- _Exercise directions_: Return only the number of lines in the records below where the string "average" shows up.
==== Supplied material ====
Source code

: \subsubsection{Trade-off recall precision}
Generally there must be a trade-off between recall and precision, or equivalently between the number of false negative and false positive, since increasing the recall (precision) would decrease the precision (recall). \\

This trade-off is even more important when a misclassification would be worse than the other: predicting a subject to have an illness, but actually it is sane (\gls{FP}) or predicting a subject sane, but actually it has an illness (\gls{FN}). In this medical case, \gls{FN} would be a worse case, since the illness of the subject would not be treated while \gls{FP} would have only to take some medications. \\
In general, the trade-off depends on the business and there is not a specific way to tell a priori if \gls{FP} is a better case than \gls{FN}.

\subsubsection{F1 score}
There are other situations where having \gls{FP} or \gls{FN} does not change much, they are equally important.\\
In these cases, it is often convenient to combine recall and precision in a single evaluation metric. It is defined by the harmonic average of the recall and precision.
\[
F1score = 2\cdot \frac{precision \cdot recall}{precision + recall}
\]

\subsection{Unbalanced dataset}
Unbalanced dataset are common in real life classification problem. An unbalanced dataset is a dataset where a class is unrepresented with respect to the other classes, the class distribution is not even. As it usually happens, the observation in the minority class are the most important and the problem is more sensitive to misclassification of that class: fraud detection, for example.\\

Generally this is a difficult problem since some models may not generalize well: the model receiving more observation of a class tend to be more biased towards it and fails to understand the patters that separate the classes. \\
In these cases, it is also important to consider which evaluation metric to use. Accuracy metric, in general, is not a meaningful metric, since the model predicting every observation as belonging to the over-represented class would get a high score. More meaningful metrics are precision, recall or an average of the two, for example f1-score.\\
====
- _Answer to this exercise_: 2